Picking our way through an interactive historical document of a familiar game staple in Museum of Mechanics: Lockpicking. Here’s our review…
Without fanfare, you begin in a large, dimly-lit room. What light there is comes from the panels above the exhibits, shining down on names like Mass Effect, Splinter Cell, and the all-important three-for-one: Thief / Deus Ex / No One Lives Forever. As a sign explains when you enter, this is the Museum of Mechanics: Lockpicking, an interactive historical document collecting 24 different approaches to the art of cracking locks for players to peruse.
The museum’s split up into three wings, with RPGs in one, immersive sims in another, and everything else in a third. This holistic approach means that familiar takes from modern triple-A games like Skyrim sit alongside less well-known attempts from older games like Hillsfar, and down the hall from recent indie innovators like Jenny LeClue: Detectivu. Some put the player on the outside of the lock, some give a view of the interior, and some, like Mass Effect and Mass Effect 2, abstract the process so much it doesn’t really resemble the process of picking a lock at all.
Production values are fairly low. Don’t expect the Fallout 3 minigame to look as polished here as it does in the original game. That’s a small price to pay, though, for the chance to have all this information collected in one place.
My only real gripe with Museum of Mechanics: Lockpicking is the lack of contextual information about the games included.
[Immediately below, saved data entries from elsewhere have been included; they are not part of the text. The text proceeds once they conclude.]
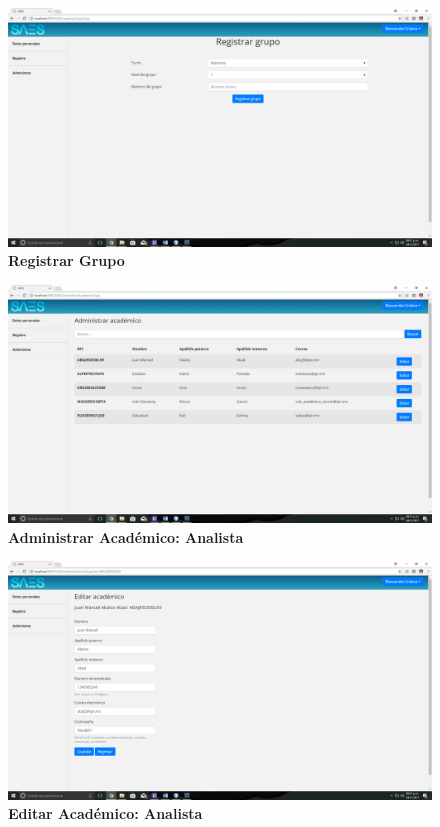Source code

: \begin{figure}[H]
  \centering
    \includegraphics[scale=0.2]{project/images/37.png}
  \caption{\textbf{Registrar Grupo}}
\end{figure}
\begin{figure}[H]
  \centering
    \includegraphics[scale=0.2]{project/images/38.png}
  \caption{\textbf{Administrar Académico: Analista}}
\end{figure}
\begin{figure}[H]
  \centering
    \includegraphics[scale=0.2]{project/images/39.png}
  \caption{\textbf{Editar Académico: Analista}}
\end{figure}
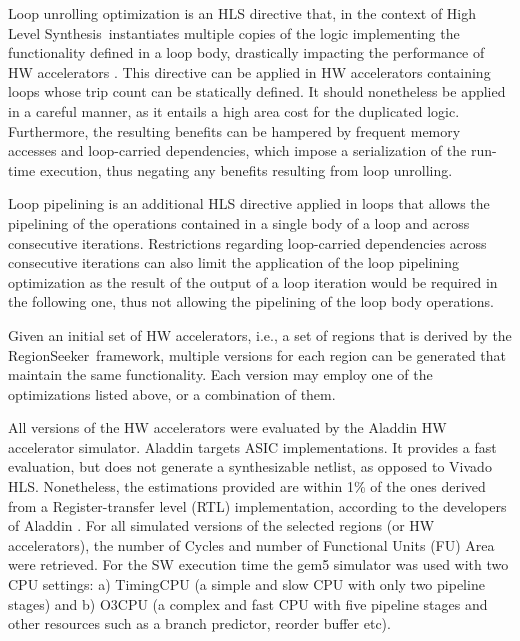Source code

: \documentclass[]{usiinfthesis}
\newcommand{\rseeker}{{RegionSeeker}}
\newcommand{\HLS}{{High Level Synthesis}}
\begin{document}
Loop unrolling optimization is an HLS directive that, in the context of \HLS\, instantiates multiple 
copies of the logic implementing the functionality defined in a loop body, drastically impacting the 
performance of HW accelerators \cite{KurraApr07} \cite{KulkarniOct12}. This directive can be applied in HW
accelerators containing loops whose trip count can be statically defined. It should nonetheless
be applied in a careful manner, as it entails a high area cost for the duplicated logic. Furthermore,
the resulting benefits can be hampered by frequent memory accesses and loop-carried dependencies, which 
impose a serialization of the run-time execution, thus negating any benefits resulting from loop unrolling.\par

Loop pipelining is an additional HLS directive applied in loops that allows the pipelining of 
the operations contained in a single body of a loop and across consecutive iterations. Restrictions 
regarding loop-carried dependencies across consecutive iterations can also limit the application of the loop
pipelining optimization as the result of the output of a loop iteration would be required in the following
one, thus not allowing the pipelining of the loop body operations.\par

Given an initial set of HW accelerators, i.e., a set of regions that is derived by the \rseeker\ framework, 
multiple versions for each region can be generated that maintain the same functionality.
Each version may employ one of the optimizations listed above, or a combination of them.
\par

All versions of the HW accelerators were evaluated by the Aladdin HW accelerator simulator.  
Aladdin targets ASIC implementations. It provides a fast evaluation, but does not generate a 
synthesizable netlist,
as opposed to Vivado HLS. Nonetheless, the estimations provided are
within 1\% of the ones derived from a Register-transfer level (RTL) implementation, according to 
the developers of Aladdin \cite{ShaoJul14}.
For all simulated versions of the selected regions (or HW accelerators), the number of Cycles and number 
of Functional Units (FU) Area were retrieved. For the SW execution time the gem5 simulator 
\cite{BinkertFeb11}
was used with two CPU settings: a) TimingCPU  (a simple and slow CPU with only two pipeline stages)
and b) O3CPU (a complex and fast CPU with five pipeline stages and other resources such as a 
branch predictor, reorder buffer etc). \par
\end{document}
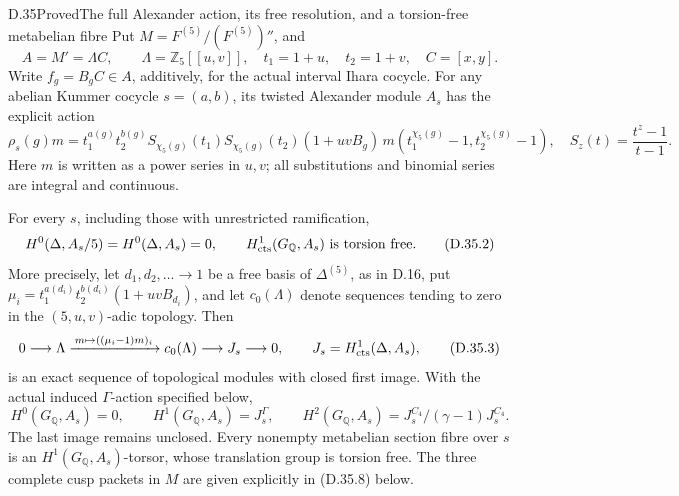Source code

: \begin{statement}{D.35}{Proved}{The full Alexander action, its free resolution, and a torsion-free metabelian fibre}
Put \(M=F^{(5)}/(F^{(5)})''\), and
\[
 A=M'=\Lambda C,\qquad
 \Lambda=\mathbb Z_5[[u,v]],\quad
 t_1=1+u,\quad t_2=1+v,\quad C=[x,y].
\]
Write \(f_g=B_gC\in A\), additively, for the
actual interval Ihara cocycle. For any abelian
Kummer cocycle \(s=(a,b)\), its twisted
Alexander module \(A_s\) has the explicit action
\[
 \rho_s(g)m=
 t_1^{a(g)}t_2^{b(g)}
 S_{\chi_5(g)}(t_1)S_{\chi_5(g)}(t_2)
       (1+uvB_g)\,
 m(t_1^{\chi_5(g)}-1,t_2^{\chi_5(g)}-1),
 \quad S_z(t)=\frac{t^z-1}{t-1}.               \tag{D.35.1}
\]
Here \(m\) is written as a power series in
\(u,v\); all substitutions and binomial series
are integral and continuous.

For every \(s\), including those with
unrestricted ramification,
\[
 H^0(\Delta,A_s/5)=H^0(\Delta,A_s)=0,
 \qquad H^1_{\rm cts}(G_{\mathbb Q},A_s)
                    \text{ is torsion free}.              \tag{D.35.2}
\]
More precisely, let \(d_1,d_2,\ldots\to1\)
be a free basis of \(\Delta^{(5)}\), as in
D.16, put
\(\mu_i=t_1^{a(d_i)}t_2^{b(d_i)}(1+uvB_{d_i})\),
and let \(c_0(\Lambda)\) denote sequences
tending to zero in the \((5,u,v)\)-adic
topology. Then
\[
 0\longrightarrow\Lambda
   \xrightarrow{\,m\mapsto((\mu_i-1)m)_i\,}
   c_0(\Lambda)\longrightarrow J_s
   \longrightarrow0,\qquad
 J_s=H^1_{\rm cts}(\Delta,A_s),                 \tag{D.35.3}
\]
is an exact sequence of topological modules
with closed first image. With the actual
induced \(\Gamma\)-action specified below,
\[
 H^0(G_{\mathbb Q},A_s)=0,\qquad
 H^1(G_{\mathbb Q},A_s)=J_s^\Gamma,\qquad
 H^2(G_{\mathbb Q},A_s)=
       J_s^{C_4}/(\gamma-1)J_s^{C_4}.           \tag{D.35.4}
\]
The last image remains unclosed. Every
nonempty metabelian section fibre over \(s\)
is an \(H^1(G_{\mathbb Q},A_s)\)-torsor,
whose translation group is torsion free.
The three complete cusp packets in \(M\)
are given explicitly in (D.35.8) below.
\end{statement}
Unless I purchase and play a specific game (which an in-game sign encourages you to do if you’re curious), I’ll have little understanding of why a developer might have chosen a certain approach. What are the pros and cons of that abstracted approach Mass Effect takes, for example? If we compare this museum to a real-world historical museum, we’re only getting the objects themselves without explanatory placards or tour guides. You could always play a GDC talk in the background for a rough approximation of a self-guided tour, but it would obviously be preferable to have a bit of context in the game itself.
Still, Museum of Mechanics: Lockpicking is an open-hearted piece of work. It will only take you about 30 minutes to complete (if that), but completing it isn’t really the point. Do you ‘beat’ a museum? Instead, this is a resource for developers who want to see how their predecessors have tackled a common problem, and for players who are curious about the way one specific mechanic has evolved over years of communal iteration. For an industry that is notoriously bad at preserving anything from two console cycles ago, Museum of Mechanics: Lockpicking is a necessary historical document.
It’s terrific fun to discover new takes on lockpicking from games I missed. The Testament of Sherlock Holmes approach, which involves bending the four segments of a malleable piece of metal to match the innards of the lock, is particularly good.